C'est en juin dernier que la Chambre des représentants a élaboré un projet de loi, le «Sudan Peace Act». Liant les revenus pétroliers aux dépenses militaires du régime en place, la loi prévoit que, si une société étrangère est impliquée de près ou de loin à la construction d'oléoducs au Soudan, elle mérite d'être exclue des marchés financiers américains: il lui serait interdit de s'y financer. Par décret présidentiel, les sociétés américaines ont déjà l'interdiction de faire du commerce ou d'investir au Soudan.

La loi pourrait s'étendre à Cuba, l'Iran et la Birmanie

Si ce projet acquiert force de loi, deux grandes compagnies pétrolières se verraient exclues dans l'immédiat du New York Stock Exchange: PetroChina (Chine) et Talisman Energy (Canada). La loi pourrait s'étendre à d'autres Etats «voyous» tels que Cuba, l'Iran et la Birmanie.

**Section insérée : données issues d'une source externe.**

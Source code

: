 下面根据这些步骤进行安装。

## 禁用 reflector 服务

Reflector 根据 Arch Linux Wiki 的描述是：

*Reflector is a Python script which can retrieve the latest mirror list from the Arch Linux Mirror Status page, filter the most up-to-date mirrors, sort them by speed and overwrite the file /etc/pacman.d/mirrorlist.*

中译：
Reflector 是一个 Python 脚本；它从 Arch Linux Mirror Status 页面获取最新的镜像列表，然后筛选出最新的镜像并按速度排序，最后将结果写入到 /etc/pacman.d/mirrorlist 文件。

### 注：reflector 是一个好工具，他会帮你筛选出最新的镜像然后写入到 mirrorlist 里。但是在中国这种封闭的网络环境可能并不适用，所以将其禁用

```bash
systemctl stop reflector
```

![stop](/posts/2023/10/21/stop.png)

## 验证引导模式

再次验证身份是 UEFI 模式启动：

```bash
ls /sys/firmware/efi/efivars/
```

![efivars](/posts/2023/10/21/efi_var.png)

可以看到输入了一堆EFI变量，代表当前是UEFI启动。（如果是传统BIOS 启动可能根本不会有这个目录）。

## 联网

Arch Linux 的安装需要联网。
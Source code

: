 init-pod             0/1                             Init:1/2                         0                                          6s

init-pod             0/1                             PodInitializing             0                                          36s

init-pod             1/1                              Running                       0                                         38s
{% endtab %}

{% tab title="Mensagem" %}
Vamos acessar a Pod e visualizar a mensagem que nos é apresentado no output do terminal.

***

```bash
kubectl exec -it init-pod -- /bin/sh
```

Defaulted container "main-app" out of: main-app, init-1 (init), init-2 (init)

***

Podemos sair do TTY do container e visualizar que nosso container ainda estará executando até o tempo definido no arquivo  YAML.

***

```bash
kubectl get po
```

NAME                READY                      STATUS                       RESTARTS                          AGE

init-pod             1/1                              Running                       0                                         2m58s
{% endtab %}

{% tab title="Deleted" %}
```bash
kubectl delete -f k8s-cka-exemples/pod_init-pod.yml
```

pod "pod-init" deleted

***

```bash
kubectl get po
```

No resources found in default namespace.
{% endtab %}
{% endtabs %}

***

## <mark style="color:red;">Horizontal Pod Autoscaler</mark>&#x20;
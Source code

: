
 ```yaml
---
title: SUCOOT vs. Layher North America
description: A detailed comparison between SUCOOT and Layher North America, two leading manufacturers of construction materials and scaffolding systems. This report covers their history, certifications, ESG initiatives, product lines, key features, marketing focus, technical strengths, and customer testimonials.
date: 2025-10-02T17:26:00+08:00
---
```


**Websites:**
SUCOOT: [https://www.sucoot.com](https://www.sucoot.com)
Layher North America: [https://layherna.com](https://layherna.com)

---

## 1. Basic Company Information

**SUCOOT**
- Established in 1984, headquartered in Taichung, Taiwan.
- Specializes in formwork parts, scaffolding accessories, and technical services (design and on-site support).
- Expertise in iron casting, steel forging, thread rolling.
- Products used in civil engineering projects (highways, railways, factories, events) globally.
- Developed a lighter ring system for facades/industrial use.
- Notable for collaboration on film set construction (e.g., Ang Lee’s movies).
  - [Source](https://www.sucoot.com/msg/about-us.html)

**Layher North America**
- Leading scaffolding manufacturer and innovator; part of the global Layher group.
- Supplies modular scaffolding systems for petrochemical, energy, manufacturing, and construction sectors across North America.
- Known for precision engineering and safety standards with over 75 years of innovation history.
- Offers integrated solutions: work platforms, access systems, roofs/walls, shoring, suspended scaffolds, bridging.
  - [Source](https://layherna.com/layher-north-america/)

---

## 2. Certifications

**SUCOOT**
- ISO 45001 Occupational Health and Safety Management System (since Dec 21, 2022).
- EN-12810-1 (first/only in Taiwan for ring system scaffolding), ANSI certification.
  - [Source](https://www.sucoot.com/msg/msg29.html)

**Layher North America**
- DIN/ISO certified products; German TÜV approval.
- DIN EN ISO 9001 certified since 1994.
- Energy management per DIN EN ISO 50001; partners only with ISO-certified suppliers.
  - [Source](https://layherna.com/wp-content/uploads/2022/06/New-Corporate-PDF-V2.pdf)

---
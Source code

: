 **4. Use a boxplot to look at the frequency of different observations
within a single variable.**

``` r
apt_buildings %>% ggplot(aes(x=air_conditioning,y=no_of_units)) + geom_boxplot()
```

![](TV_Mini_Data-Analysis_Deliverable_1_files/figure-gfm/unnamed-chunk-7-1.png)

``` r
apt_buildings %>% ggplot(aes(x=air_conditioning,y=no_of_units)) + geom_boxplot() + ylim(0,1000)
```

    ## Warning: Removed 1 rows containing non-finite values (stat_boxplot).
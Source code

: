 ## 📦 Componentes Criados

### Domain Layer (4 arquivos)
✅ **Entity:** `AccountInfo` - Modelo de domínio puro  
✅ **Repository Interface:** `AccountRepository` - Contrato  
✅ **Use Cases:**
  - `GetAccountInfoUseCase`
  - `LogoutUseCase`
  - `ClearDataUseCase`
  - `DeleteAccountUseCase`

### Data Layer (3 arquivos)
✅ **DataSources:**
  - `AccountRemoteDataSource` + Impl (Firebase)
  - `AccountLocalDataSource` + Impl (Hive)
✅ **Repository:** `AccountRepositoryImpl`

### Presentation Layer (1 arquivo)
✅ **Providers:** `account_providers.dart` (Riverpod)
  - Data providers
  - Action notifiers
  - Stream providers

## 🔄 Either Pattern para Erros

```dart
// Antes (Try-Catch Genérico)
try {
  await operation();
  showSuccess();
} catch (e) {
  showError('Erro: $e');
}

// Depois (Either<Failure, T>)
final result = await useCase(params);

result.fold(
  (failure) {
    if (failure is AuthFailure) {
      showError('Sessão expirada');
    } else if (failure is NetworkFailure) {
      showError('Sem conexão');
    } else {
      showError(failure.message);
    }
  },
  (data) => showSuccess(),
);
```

Ces dispositions ne sont pas sans rappeler les lois D'Amato-Kennedy, contre l'Iran et la Libye, et Helms-Burton, contre Cuba, qui interdisent, sous peine de sanctions, à tout pays tiers d'entretenir des échanges économiques avec ces deux pays. Comme ces dernières, la loi en cours pourrait attirer les foudres de l'Union européenne. Le «Sudan Peace Act» menace en effet directement les géants franco-belges TotalFinaElf, British Petroleum, et Royal Dutch Shell. Les Etats-Unis n'en sont pas encore là. Le 15 juin, le Département d'Etat américain a exprimé son opposition à cette clause de la loi. La forme définitive de celle-ci sera encore débattue le mois prochain entre le Sénat et la Chambre, sous prétexte qu'elle interférerait avec le rôle de la Securities and Exchange Commission qui réglemente les marchés boursiers américains.

Le transfert des cotations

Mais là n'est pas vraiment la question. Il s'agit plutôt d'établir si les Etats-Unis peuvent se permettre d'exclure de leurs marchés des capitaux de puissantes firmes européennes. A voir la pression des lobbies de Wall Street et des exportateurs américains, la réponse est clairement négative. «La conséquence de cette disposition sera clairement de déplacer le financement des firmes étrangères de New York à Londres», affirmait Alan Greenspan en juillet devant un comité du Sénat. Par crainte de se voir dicter une politique commerciale, la première compagnie pétrolière russe, Lukoil, a déjà opté pour une cotation à Londres plutôt qu'à New York. Le président de la Fed a même averti qu'à long terme, cette politique punitive «pourrait nuire à la croissance potentielle américaine».

Dans une économie mondialisée, l'interdiction d'accès au marché financier américain permet juste à d'autres places financières de prendre le relais, sans pour autant freiner les investissements des compagnies concernées dans la zone interdite. Idem dans le cas de l'Iran: les Européens, qui ont la main légère en matière de sanctions globales, se rapprochent de ce pays soumis depuis 1995 à un embargo des Etats-Unis interdisant aux compagnies pétrolières américaines de travailler avec l'Iran. L'Italie, la France et l'Allemagne figurent parmi les premiers partenaires économiques de l'Iran, qui a informé lundi la «troïka européenne» de son souhait d'élargir la coopération dans les secteurs de l'économie, de l'environnement et de la lutte contre la drogue.

L'Irak, frappé d'embargo depuis le 6 août 1990, constitue un marché prometteur de 22 millions d'habitants, auquel beaucoup d'hommes d'affaires ont du mal à renoncer. Deuxième réserve pétrolière du monde, l'Irak a renforcé ses liens régionaux cette année pour aboutir, en juin, à la création d'une zone de libre-échange avec d'autres puissances économiques de la région, l'Egypte, la Syrie et la Libye.